Both require consistent nurturing to be successful. Some believe you can only track performance marketing and attribute it to sales. However, both can deliver tangible and measurable marketing results.
So, which should you prioritize?
“How much performance and brand marketing a company does, and in which proportion, depends on the objectives of the company, and/or the particular campaign,” says Steve Dang, VP of digital strategy at HawkSEM.
In his experience, there’s no hard-and-fast rule when it comes to how much of each you use.
“The astute marketer should look at what the data says, while not focusing too much on KPIs,” Dang adds. “Typically, branded campaigns look better from a pure metrics perspective. For instance, those who know your brand are motivated and intentioned searchers. But it’s important not to ignore those searching generic product or category-type terms.”
Performance campaigns help drive new users into the fold, and expand your market share in the space. Branded campaigns keep your business top of mind, and relevant, to searchers who already know it. Or help you differentiate your company in an otherwise generic space.
A prime example of brand marketing: How Apple’s iPhone stands out amongst a sea of smartphones.
Types of performance marketing
Performance marketing channels include a mix of mediums to achieve its visibility and conversion goals, such as:
- Paid search ads
- Paid social media ads
- Company blog posts
- Email marketing
- Video marketing
Each campaign has a specific goal, which marketers can measure to determine its success. Here are a few examples of campaign types:
- Action-oriented campaigns that drive users to a specific action, such as filling out a form, downloading an app, or buying a product/service.
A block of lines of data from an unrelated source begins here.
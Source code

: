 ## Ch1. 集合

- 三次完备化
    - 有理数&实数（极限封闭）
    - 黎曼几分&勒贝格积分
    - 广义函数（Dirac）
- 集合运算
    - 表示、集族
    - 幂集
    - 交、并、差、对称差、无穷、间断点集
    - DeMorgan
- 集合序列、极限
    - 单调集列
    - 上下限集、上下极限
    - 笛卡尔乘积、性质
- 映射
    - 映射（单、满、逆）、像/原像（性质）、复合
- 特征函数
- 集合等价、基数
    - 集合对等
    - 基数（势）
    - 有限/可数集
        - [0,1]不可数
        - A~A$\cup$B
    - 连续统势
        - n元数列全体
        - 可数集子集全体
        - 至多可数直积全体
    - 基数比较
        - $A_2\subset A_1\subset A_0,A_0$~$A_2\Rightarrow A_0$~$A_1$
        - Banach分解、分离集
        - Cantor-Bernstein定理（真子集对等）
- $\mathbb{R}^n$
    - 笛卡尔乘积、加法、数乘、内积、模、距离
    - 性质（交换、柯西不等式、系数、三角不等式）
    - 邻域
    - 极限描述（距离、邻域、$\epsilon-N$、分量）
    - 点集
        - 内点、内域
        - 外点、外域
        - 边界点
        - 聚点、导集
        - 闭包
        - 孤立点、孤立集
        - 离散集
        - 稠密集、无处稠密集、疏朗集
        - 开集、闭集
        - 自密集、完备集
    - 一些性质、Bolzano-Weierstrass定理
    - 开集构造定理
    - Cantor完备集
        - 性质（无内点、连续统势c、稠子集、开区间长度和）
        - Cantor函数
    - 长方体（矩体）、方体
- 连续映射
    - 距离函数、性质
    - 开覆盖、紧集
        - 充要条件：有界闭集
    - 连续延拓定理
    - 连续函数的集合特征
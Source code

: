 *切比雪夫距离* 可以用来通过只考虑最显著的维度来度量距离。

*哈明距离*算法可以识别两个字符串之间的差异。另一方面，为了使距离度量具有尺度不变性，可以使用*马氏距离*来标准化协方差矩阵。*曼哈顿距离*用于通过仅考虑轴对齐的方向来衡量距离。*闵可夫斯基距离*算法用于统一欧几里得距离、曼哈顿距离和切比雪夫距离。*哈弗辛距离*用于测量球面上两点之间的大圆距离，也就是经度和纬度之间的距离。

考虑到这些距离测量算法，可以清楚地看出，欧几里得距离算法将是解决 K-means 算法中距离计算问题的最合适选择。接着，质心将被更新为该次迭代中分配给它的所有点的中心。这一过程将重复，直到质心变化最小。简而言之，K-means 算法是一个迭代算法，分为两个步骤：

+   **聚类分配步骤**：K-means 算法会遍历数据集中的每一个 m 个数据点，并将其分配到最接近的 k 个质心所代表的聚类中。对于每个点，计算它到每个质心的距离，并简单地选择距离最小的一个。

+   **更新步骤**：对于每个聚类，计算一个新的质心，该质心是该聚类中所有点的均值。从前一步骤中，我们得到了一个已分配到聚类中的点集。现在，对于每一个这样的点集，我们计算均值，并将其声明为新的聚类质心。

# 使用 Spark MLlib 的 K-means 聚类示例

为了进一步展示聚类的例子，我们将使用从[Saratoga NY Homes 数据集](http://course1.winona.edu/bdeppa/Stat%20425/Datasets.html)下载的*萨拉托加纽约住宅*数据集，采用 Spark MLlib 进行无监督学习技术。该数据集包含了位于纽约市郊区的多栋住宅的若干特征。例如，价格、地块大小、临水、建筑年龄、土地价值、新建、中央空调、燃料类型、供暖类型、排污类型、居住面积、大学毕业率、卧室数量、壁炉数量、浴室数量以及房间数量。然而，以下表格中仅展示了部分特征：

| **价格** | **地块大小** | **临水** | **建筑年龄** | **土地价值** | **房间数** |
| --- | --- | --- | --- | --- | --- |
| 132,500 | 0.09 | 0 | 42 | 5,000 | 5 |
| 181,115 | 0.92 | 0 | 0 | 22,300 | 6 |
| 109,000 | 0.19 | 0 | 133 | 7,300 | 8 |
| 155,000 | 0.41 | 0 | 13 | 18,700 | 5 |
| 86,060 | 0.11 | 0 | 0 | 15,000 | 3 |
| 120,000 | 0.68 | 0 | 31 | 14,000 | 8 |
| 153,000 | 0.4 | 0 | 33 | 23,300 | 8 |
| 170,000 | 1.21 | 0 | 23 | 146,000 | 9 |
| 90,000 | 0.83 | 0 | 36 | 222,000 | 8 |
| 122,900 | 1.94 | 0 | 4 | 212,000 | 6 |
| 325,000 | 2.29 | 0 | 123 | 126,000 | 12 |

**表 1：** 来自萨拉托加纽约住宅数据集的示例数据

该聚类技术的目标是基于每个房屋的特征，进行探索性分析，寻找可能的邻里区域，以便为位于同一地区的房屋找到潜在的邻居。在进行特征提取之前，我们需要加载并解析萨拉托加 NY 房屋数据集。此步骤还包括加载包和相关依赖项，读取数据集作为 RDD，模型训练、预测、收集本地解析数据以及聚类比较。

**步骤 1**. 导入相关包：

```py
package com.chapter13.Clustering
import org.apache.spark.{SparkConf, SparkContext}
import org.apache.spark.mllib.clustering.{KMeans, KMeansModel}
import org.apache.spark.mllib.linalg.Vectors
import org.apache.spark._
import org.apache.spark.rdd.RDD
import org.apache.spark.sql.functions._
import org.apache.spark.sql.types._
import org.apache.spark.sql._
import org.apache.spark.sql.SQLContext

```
- Conversion-oriented campaigns that drive users to convert, such as purchasing a product or service, or becoming a lead in an email nurturing campaign.
- Search performance-oriented campaigns that increase visibility in search results using paid search, display ads, and retargeting campaigns (these appear on websites your visitors go to after leaving your website).
- Social engagement-oriented campaigns that focus on getting your target audience to interact with your brand on social platforms (e.g., comments, shares, follows, likes) and potentially increase drive traffic, leads, brand awareness, and sales.
- Email nurturing-oriented campaigns that focus on nurturing leads into engaging with your site’s content and converting into customers (e.g., by promoting sales and sharing links to content).
- Influencer-oriented campaigns where brands partner with influencers to share branded content on their social media platforms to drive awareness, traffic, and sales (e.g., hosting giveaways, contests, or product reviews).
There are tools marketers use to identify the progress and outcomes of campaigns, such as Google Analytics. At HawkSEM, our proprietary software, ConversionIQ, helps us analyze and improve campaigns to drive more quality leads and sales.
Types of brand marketing
Brand marketing uses the same channels as performance marketing, but employs different tactics to get results. Instead of focusing on driving traffic and leads, branding is all about awareness, trust, and loyalty. This is a bit tougher to measure and attribute to any one campaign or blog post.
Here are examples of the types of brand marketing businesses use:
- Personal branding: Ideal for companies of one or that want to build a presence and identify for the CEO of a company. The purpose: to humanize the brand and build a personal connection with customers.
- Product branding: Builds awareness of a new or existing product. It includes using logos, colors, packaging, and taglines to make a product memorable.
- Service branding: Creates interest and awareness for a company’s service offerings. It may use a mix of logos, colors, taglines, and testimonials to make this work.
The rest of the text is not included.